Action item ▸
Pictures do not belong in the copy; print every entry exactly as it stands.

[[ Data, beginning ]]

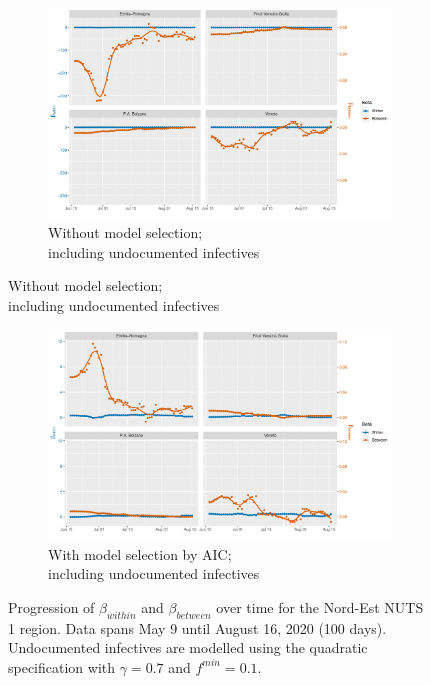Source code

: \documentclass[12pt]{article}
\begin{document}
    \begin{figure}[H]\ContinuedFloat
	    \begin{subfigure}{\textwidth}
	      \centering
	      \includegraphics[width=\linewidth]{output/model_between_lag14_betas_Nord-Est_UndocQuadratic_rolling.pdf}
	      \caption{Without model selection; \\ including undocumented infectives}
	      \label{fig:beta_between_over_time_nordest_regular_undoc}
	    \end{subfigure}
    \end{figure}
    \begin{figure}[H]\ContinuedFloat
	    \begin{subfigure}{\textwidth}
	      \centering
	      \includegraphics[width=\linewidth]{output/model_between_lag14_betas_Nord-Est_aic_UndocQuadratic_rolling.pdf}
	      \caption{With model selection by AIC; \\ including undocumented infectives}
	      \label{fig:beta_between_over_time_nordest_aic_undoc}
	    \end{subfigure}
	    \caption{Progression of $\beta_{within}$ and $\beta_{between}$ over time for the Nord-Est NUTS 1 region. Data spans May 9 until August 16, 2020 (100 days). Undocumented infectives are modelled using the quadratic specification with $\gamma = 0.7$ and $f^{min}=0.1$.}
	    \label{fig:beta_between_over_time_nordest}
    \end{figure}
	
\end{document}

[[ Data, end ]]

Answer section ▸
Source code

: \documentclass[12pt]{article}
\begin{document}
    \begin{figure}[H]\ContinuedFloat
	    \begin{subfigure}{\textwidth}
	      \centering
	      \includegraphics[width=\linewidth]{output/model_between_lag14_betas_Nord-Est_UndocQuadratic_rolling.pdf}
	      \caption{Without model selection; \\ including undocumented infectives}
	      \label{fig:beta_between_over_time_nordest_regular_undoc}
	    \end{subfigure}
    \end{figure}
    \begin{figure}[H]\ContinuedFloat
	    \begin{subfigure}{\textwidth}
	      \centering
	      \includegraphics[width=\linewidth]{output/model_between_lag14_betas_Nord-Est_aic_UndocQuadratic_rolling.pdf}
	      \caption{With model selection by AIC; \\ including undocumented infectives}
	      \label{fig:beta_between_over_time_nordest_aic_undoc}
	    \end{subfigure}
	    \caption{Progression of $\beta_{within}$ and $\beta_{between}$ over time for the Nord-Est NUTS 1 region. Data spans May 9 until August 16, 2020 (100 days). Undocumented infectives are modelled using the quadratic specification with $\gamma = 0.7$ and $f^{min}=0.1$.}
	    \label{fig:beta_between_over_time_nordest}
    \end{figure}
	
\end{document}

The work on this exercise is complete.